Output the data below in full, byte for byte. Nothing may differ.

==== PROVIDED RECORDS

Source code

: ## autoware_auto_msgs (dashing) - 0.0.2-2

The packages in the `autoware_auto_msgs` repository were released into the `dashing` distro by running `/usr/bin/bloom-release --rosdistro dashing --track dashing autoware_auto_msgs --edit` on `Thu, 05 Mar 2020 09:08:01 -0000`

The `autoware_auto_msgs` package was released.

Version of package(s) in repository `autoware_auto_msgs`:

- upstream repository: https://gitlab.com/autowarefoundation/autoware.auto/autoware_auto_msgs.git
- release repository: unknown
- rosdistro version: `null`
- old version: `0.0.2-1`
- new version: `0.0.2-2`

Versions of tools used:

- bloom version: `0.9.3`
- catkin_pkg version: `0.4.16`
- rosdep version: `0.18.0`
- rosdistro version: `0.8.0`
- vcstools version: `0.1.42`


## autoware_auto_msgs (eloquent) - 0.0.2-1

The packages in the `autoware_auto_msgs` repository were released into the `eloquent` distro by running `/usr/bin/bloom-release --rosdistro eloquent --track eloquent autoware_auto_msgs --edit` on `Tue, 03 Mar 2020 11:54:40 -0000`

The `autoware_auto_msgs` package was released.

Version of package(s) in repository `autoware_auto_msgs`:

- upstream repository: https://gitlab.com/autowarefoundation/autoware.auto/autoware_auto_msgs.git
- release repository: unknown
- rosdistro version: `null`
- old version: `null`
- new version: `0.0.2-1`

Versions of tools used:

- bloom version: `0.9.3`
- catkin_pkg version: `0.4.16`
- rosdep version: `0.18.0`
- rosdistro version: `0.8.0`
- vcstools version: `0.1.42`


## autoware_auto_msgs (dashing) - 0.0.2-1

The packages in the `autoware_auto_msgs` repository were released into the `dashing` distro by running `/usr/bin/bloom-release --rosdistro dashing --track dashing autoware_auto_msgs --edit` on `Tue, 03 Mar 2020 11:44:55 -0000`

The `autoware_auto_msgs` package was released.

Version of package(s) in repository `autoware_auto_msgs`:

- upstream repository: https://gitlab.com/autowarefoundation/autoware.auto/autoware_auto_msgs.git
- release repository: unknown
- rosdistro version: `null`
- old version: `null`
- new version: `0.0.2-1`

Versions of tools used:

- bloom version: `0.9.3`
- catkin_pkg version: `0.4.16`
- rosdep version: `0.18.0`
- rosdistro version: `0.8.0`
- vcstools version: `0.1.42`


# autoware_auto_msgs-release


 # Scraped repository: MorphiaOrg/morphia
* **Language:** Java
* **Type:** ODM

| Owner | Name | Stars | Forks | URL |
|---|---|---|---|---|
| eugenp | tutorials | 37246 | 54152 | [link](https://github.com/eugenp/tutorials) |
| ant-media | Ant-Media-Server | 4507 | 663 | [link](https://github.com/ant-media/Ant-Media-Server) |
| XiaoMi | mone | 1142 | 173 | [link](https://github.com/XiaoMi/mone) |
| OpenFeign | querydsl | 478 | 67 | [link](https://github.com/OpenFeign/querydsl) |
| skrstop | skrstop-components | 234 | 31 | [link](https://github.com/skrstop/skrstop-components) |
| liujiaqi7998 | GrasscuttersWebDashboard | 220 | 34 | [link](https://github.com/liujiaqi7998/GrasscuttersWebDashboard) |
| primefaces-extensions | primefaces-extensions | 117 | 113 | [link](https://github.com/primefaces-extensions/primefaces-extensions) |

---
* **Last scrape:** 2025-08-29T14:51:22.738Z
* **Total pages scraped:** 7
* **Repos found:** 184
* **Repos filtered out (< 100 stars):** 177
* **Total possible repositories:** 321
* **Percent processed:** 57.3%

========

__EXERCISE RESPONSE__
Source code

: ## autoware_auto_msgs (dashing) - 0.0.2-2

The packages in the `autoware_auto_msgs` repository were released into the `dashing` distro by running `/usr/bin/bloom-release --rosdistro dashing --track dashing autoware_auto_msgs --edit` on `Thu, 05 Mar 2020 09:08:01 -0000`

The `autoware_auto_msgs` package was released.

Version of package(s) in repository `autoware_auto_msgs`:

- upstream repository: https://gitlab.com/autowarefoundation/autoware.auto/autoware_auto_msgs.git
- release repository: unknown
- rosdistro version: `null`
- old version: `0.0.2-1`
- new version: `0.0.2-2`

Versions of tools used:

- bloom version: `0.9.3`
- catkin_pkg version: `0.4.16`
- rosdep version: `0.18.0`
- rosdistro version: `0.8.0`
- vcstools version: `0.1.42`


## autoware_auto_msgs (eloquent) - 0.0.2-1

The packages in the `autoware_auto_msgs` repository were released into the `eloquent` distro by running `/usr/bin/bloom-release --rosdistro eloquent --track eloquent autoware_auto_msgs --edit` on `Tue, 03 Mar 2020 11:54:40 -0000`

The `autoware_auto_msgs` package was released.

Version of package(s) in repository `autoware_auto_msgs`:

- upstream repository: https://gitlab.com/autowarefoundation/autoware.auto/autoware_auto_msgs.git
- release repository: unknown
- rosdistro version: `null`
- old version: `null`
- new version: `0.0.2-1`

Versions of tools used:

- bloom version: `0.9.3`
- catkin_pkg version: `0.4.16`
- rosdep version: `0.18.0`
- rosdistro version: `0.8.0`
- vcstools version: `0.1.42`


## autoware_auto_msgs (dashing) - 0.0.2-1

The packages in the `autoware_auto_msgs` repository were released into the `dashing` distro by running `/usr/bin/bloom-release --rosdistro dashing --track dashing autoware_auto_msgs --edit` on `Tue, 03 Mar 2020 11:44:55 -0000`

The `autoware_auto_msgs` package was released.

Version of package(s) in repository `autoware_auto_msgs`:

- upstream repository: https://gitlab.com/autowarefoundation/autoware.auto/autoware_auto_msgs.git
- release repository: unknown
- rosdistro version: `null`
- old version: `null`
- new version: `0.0.2-1`

Versions of tools used:

- bloom version: `0.9.3`
- catkin_pkg version: `0.4.16`
- rosdep version: `0.18.0`
- rosdistro version: `0.8.0`
- vcstools version: `0.1.42`


# autoware_auto_msgs-release


 # Scraped repository: MorphiaOrg/morphia
* **Language:** Java
* **Type:** ODM

| Owner | Name | Stars | Forks | URL |
|---|---|---|---|---|
| eugenp | tutorials | 37246 | 54152 | [link](https://github.com/eugenp/tutorials) |
| ant-media | Ant-Media-Server | 4507 | 663 | [link](https://github.com/ant-media/Ant-Media-Server) |
| XiaoMi | mone | 1142 | 173 | [link](https://github.com/XiaoMi/mone) |
| OpenFeign | querydsl | 478 | 67 | [link](https://github.com/OpenFeign/querydsl) |
| skrstop | skrstop-components | 234 | 31 | [link](https://github.com/skrstop/skrstop-components) |
| liujiaqi7998 | GrasscuttersWebDashboard | 220 | 34 | [link](https://github.com/liujiaqi7998/GrasscuttersWebDashboard) |
| primefaces-extensions | primefaces-extensions | 117 | 113 | [link](https://github.com/primefaces-extensions/primefaces-extensions) |

---
* **Last scrape:** 2025-08-29T14:51:22.738Z
* **Total pages scraped:** 7
* **Repos found:** 184
* **Repos filtered out (< 100 stars):** 177
* **Total possible repositories:** 321
* **Percent processed:** 57.3%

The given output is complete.